Looks like I’m going to need an old version of mstflint from somewhere to determine for sure. A similar card in a linux box is reporting version 1.1.000, which apparently is old (the driver says that 1.2.000 is current). Maybe I’ll try updating if I can find a working version of mstflint and the firmware file somewhere. Although updating the firmware in a MT25208 InfiniHost III Ex card made it stop working on our linux machines.

As an additional idea, if you do a “lspci -Qvvs” on the card, some models return the actual engineering part number and revision they use (regardless of OEM branding).

It’s worth trying out, even just for info purposes. Learned it from another member here not long ago (very useful).

(note - edited for typo fixes)

On you initial posting you mentioned something around…“ping is working for few seconds and then stops”

and then you also mentioned that you CAN see it in your Ethernet network and your (other IP range) router… so from all of that i take it that your setup looks like:

some IB nodes → IB to Eth Gateway → L3 Router → other subnet

Is this correct?

If yes, what kind of gateway are you using? (BridgeX or 4036E or is it something else).

Also, it would be good to take a look at your L3 router logs and see what the flow of things was. you might see something like: IGMP was kick-starting few MC groups, then they all dropped (along with the reason we all want to hear about ;-) )

What do you see my friend?

I’m not a windows guy, so I can’t answer your question directly. Just wanting to ask what the firmware version is on that card, as it might be useful info for the other people around (who can answer).

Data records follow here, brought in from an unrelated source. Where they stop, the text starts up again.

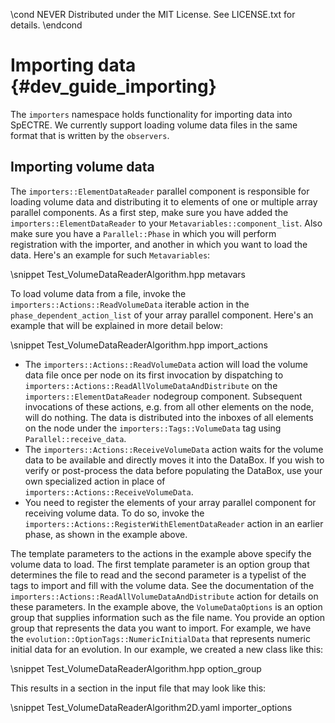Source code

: \cond NEVER
Distributed under the MIT License.
See LICENSE.txt for details.
\endcond
# Importing data {#dev_guide_importing}

The `importers` namespace holds functionality for importing data into SpECTRE.
We currently support loading volume data files in the same format that is
written by the `observers`.

## Importing volume data

The `importers::ElementDataReader` parallel component is responsible for loading
volume data and distributing it to elements of one or multiple array parallel
components. As a first step, make sure you have added the
`importers::ElementDataReader` to your `Metavariables::component_list`. Also
make sure you have a `Parallel::Phase` in which you will perform
registration with the importer, and another in which you want to load the data.
Here's an example for such `Metavariables`:

\snippet Test_VolumeDataReaderAlgorithm.hpp metavars

To load volume data from a file, invoke the `importers::Actions::ReadVolumeData`
iterable action in the `phase_dependent_action_list` of your array parallel
component. Here's an example that will be explained in more detail below:

\snippet Test_VolumeDataReaderAlgorithm.hpp import_actions

- The `importers::Actions::ReadVolumeData` action will load the volume data file
  once per node on its first invocation by dispatching to
  `importers::Actions::ReadAllVolumeDataAndDistribute` on the
  `importers::ElementDataReader` nodegroup component. Subsequent invocations of
  these actions, e.g. from all other elements on the node, will do nothing. The
  data is distributed into the inboxes of all elements on the node under the
  `importers::Tags::VolumeData` tag using `Parallel::receive_data`.
- The `importers::Actions::ReceiveVolumeData` action waits for the volume data
  to be available and directly moves it into the DataBox. If you wish to verify
  or post-process the data before populating the DataBox, use your own
  specialized action in place of `importers::Actions::ReceiveVolumeData`.
- You need to register the elements of your array parallel component for
  receiving volume data. To do so, invoke the
  `importers::Actions::RegisterWithElementDataReader` action in an earlier
  phase, as shown in the example above.

The template parameters to the actions in the example above specify the volume
data to load. The first template parameter is an option group that determines
the file to read and the second parameter is a typelist of the tags to import
and fill with the volume data. See the documentation of the
`importers::Actions::ReadAllVolumeDataAndDistribute` action for details on these
parameters. In the example above, the `VolumeDataOptions` is an option group
that supplies information such as the file name. You provide an option group
that represents the data you want to import. For example, we have the
`evolution::OptionTags::NumericInitialData` that represents numeric initial data
for an evolution. In our example, we created a new class like this:

\snippet Test_VolumeDataReaderAlgorithm.hpp option_group

This results in a section in the input file that may look like this:

\snippet Test_VolumeDataReaderAlgorithm2D.yaml importer_options
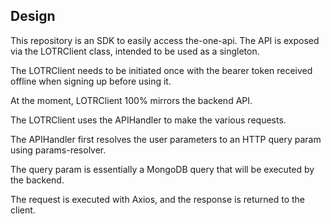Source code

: ## Design

This repository is an SDK to easily access the-one-api. The API is exposed via the LOTRClient class, intended to be used
as a singleton.

The LOTRClient needs to be initiated once with the bearer token received offline when signing up before using it.

At the moment, LOTRClient 100% mirrors the backend API.

The LOTRClient uses the APIHandler to make the various requests.

The APIHandler first resolves the user parameters to an HTTP query param using params-resolver.

The query param is essentially a MongoDB query that will be executed by the backend.

The request is executed with Axios, and the response is returned to the client.
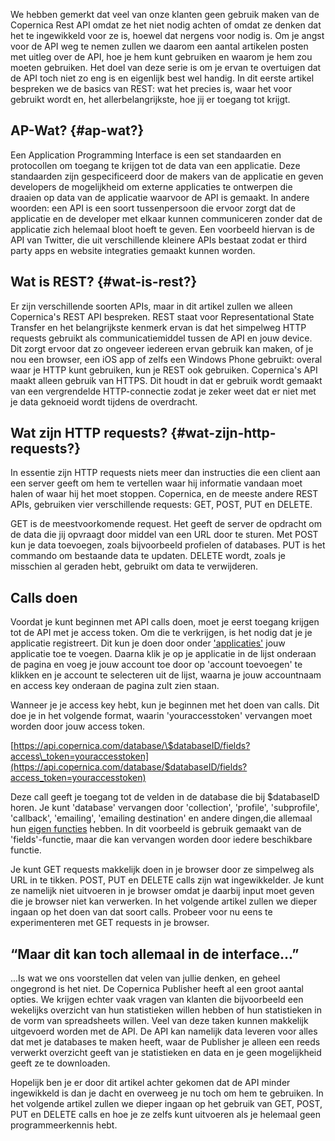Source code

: We hebben gemerkt dat veel van onze klanten geen gebruik maken van de
Copernica Rest API omdat ze het niet nodig achten of omdat ze denken dat
het te ingewikkeld voor ze is, hoewel dat nergens voor nodig is. Om je
angst voor de API weg te nemen zullen we daarom een aantal artikelen
posten met uitleg over de API, hoe je hem kunt gebruiken en waarom je
hem zou moeten gebruiken. Het doel van deze serie is om je ervan te
overtuigen dat de API toch niet zo eng is en eigenlijk best wel handig.
In dit eerste artikel bespreken we de basics van REST: wat het precies
is, waar het voor gebruikt wordt en, het allerbelangrijkste, hoe jij er
toegang tot krijgt.

AP-Wat? {#ap-wat?}
-------

Een Application Programming Interface is een set standaarden en
protocollen om toegang te krijgen tot de data van een applicatie. Deze
standaarden zijn gespecificeerd door de makers van de applicatie en
geven developers de mogelijkheid om externe applicaties te ontwerpen die
draaien op data van de applicatie waarvoor de API is gemaakt. In andere
woorden: een API is een soort tussenpersoon die ervoor zorgt dat de
applicatie en de developer met elkaar kunnen communiceren zonder dat de
applicatie zich helemaal bloot hoeft te geven. Een voorbeeld hiervan is
de API van Twitter, die uit verschillende kleinere APIs bestaat zodat er
third party apps en website integraties gemaakt kunnen worden.

Wat is REST? {#wat-is-rest?}
------------

Er zijn verschillende soorten APIs, maar in dit artikel zullen we alleen
Copernica's REST API bespreken. REST staat voor Representational State
Transfer en het belangrijkste kenmerk ervan is dat het simpelweg HTTP
requests gebruikt als communicatiemiddel tussen de API en jouw device.
Dit zorgt ervoor dat zo ongeveer iedereen ervan gebruik kan maken, of je
nou een browser, een iOS app of zelfs een Windows Phone gebruikt: overal
waar je HTTP kunt gebruiken, kun je REST ook gebruiken. Copernica's API
maakt alleen gebruik van HTTPS. Dit houdt in dat er gebruik wordt
gemaakt van een vergrendelde HTTP-connectie zodat je zeker weet dat er
niet met je data geknoeid wordt tijdens de overdracht.

Wat zijn HTTP requests? {#wat-zijn-http-requests?}
-----------------------

In essentie zijn HTTP requests niets meer dan instructies die een client
aan een server geeft om hem te vertellen waar hij informatie vandaan
moet halen of waar hij het moet stoppen. Copernica, en de meeste andere
REST APIs, gebruiken vier verschillende requests: GET, POST, PUT en
DELETE.

GET is de meestvoorkomende request. Het geeft de server de opdracht om
de data die jij opvraagt door middel van een URL door te sturen. Met
POST kun je data toevoegen, zoals bijvoorbeeld profielen of databases.
PUT is het commando om bestaande data te updaten. DELETE wordt, zoals je
misschien al geraden hebt, gebruikt om data te verwijderen.

Calls doen
----------

Voordat je kunt beginnen met API calls doen, moet je eerst toegang
krijgen tot de API met je access token. Om die te verkrijgen, is het
nodig dat je je applicatie registreert. Dit kun je doen door onder
['applicaties'](https://www.copernica.com/nl/applications) jouw
applicatie toe te voegen. Daarna klik je op je applicatie in de lijst
onderaan de pagina en voeg je jouw account toe door op 'account
toevoegen' te klikken en je account te selecteren uit de lijst, waarna
je jouw accountnaam en access key onderaan de pagina zult zien staan.

Wanneer je je access key hebt, kun je beginnen met het doen van calls.
Dit doe je in het volgende format, waarin 'youraccesstoken' vervangen
moet worden door jouw access token.

[https://api.copernica.com/database/\$databaseID/fields?access\_token=youraccesstoken](https://api.copernica.com/database/$databaseID/fields?access_token=youraccesstoken)

Deze call geeft je toegang tot de velden in de database die bij
\$databaseID horen. Je kunt 'database' vervangen door 'collection',
'profile', 'subprofile', 'callback', 'emailing', 'emailing destination'
en andere dingen,die allemaal hun [eigen
functies](https://www.copernica.com/nl/support/rest/the-copernica-rest-api)
hebben. In dit voorbeeld is gebruik gemaakt van de 'fields'-functie,
maar die kan vervangen worden door iedere beschikbare functie.

Je kunt GET requests makkelijk doen in je browser door ze simpelweg als
URL in te tikken. POST, PUT en DELETE calls zijn wat ingewikkelder. Je
kunt ze namelijk niet uitvoeren in je browser omdat je daarbij input
moet geven die je browser niet kan verwerken. In het volgende artikel
zullen we dieper ingaan op het doen van dat soort calls. Probeer voor nu
eens te experimenteren met GET requests in je browser.

“Maar dit kan toch allemaal in de interface...”
-----------------------------------------------

...Is wat we ons voorstellen dat velen van jullie denken, en geheel
ongegrond is het niet. De Copernica Publisher heeft al een groot aantal
opties. We krijgen echter vaak vragen van klanten die bijvoorbeeld een
wekelijks overzicht van hun statistieken willen hebben of hun
statistieken in de vorm van spreadsheets willen. Veel van deze taken
kunnen makkelijk uitgevoerd worden met de API. De API kan namelijk data
leveren voor alles dat met je databases te maken heeft, waar de
Publisher je alleen een reeds verwerkt overzicht geeft van je
statistieken en data en je geen mogelijkheid geeft ze te downloaden.

Hopelijk ben je er door dit artikel achter gekomen dat de API minder
ingewikkeld is dan je dacht en overweeg je nu toch om hem te gebruiken.
In het volgende artikel zullen we dieper ingaan op het gebruik van GET,
POST, PUT en DELETE calls en hoe je ze zelfs kunt uitvoeren als je
helemaal geen programmeerkennis hebt.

Doing some Googling turned up this:

Software Error Software Error

(translate.google.com does ok with it)

That seems to indicate the card is an MHGS18-XTC. Looking at the Mellanox firmware table and reading the specs there vs what’s the specs on the Cisco site, it seems like it could also be a MHES18-XTC:

Looking at the card itself, do any of the stickers printed on it have useful info? The “Revision” thing can sometimes be useful too. If I had to guess, I’d go with the model mentioned on that japanese page as a first go.

How many cards do you have, and how much of a problem would it be if one of them dies? (eg badly wrong firmware) It could come down to this.

This is probably the link you want then:

http://old.mellanox.com/content/pages.php?pg=management_tools&menu_section=34 http://old.mellanox.com/content/pages.php?pg=management_tools&menu_section=34

That’s the older Mellanox website, prior to their recent refresh.

If the 2.7.1a version of mstflint doesn’t do what you need, let me know. I downloaded most of the older flint versions several hours ago, as they’re all actually on that same site… you just have to muck around with the path name to use the older version number and voila, they download. (previous version numbers can be found in the release notes)

Hope that helps. I used to use the InfiniHost III Ex cards a few years ago with RHEL/CentOS 6.0. They seemed fine for what I was doing.

Haven’t used them recently though and I don’t have any here to try stuff out on. Good luck though.

(note - edited for typo fix)

I burned it with the

MHGS18-XSC Rev A1:

MT_03D0110002

firmware. It didn’t destroy anything but it didn’t help anything either. It seems like something is messed up with the IPoIB driver on windows.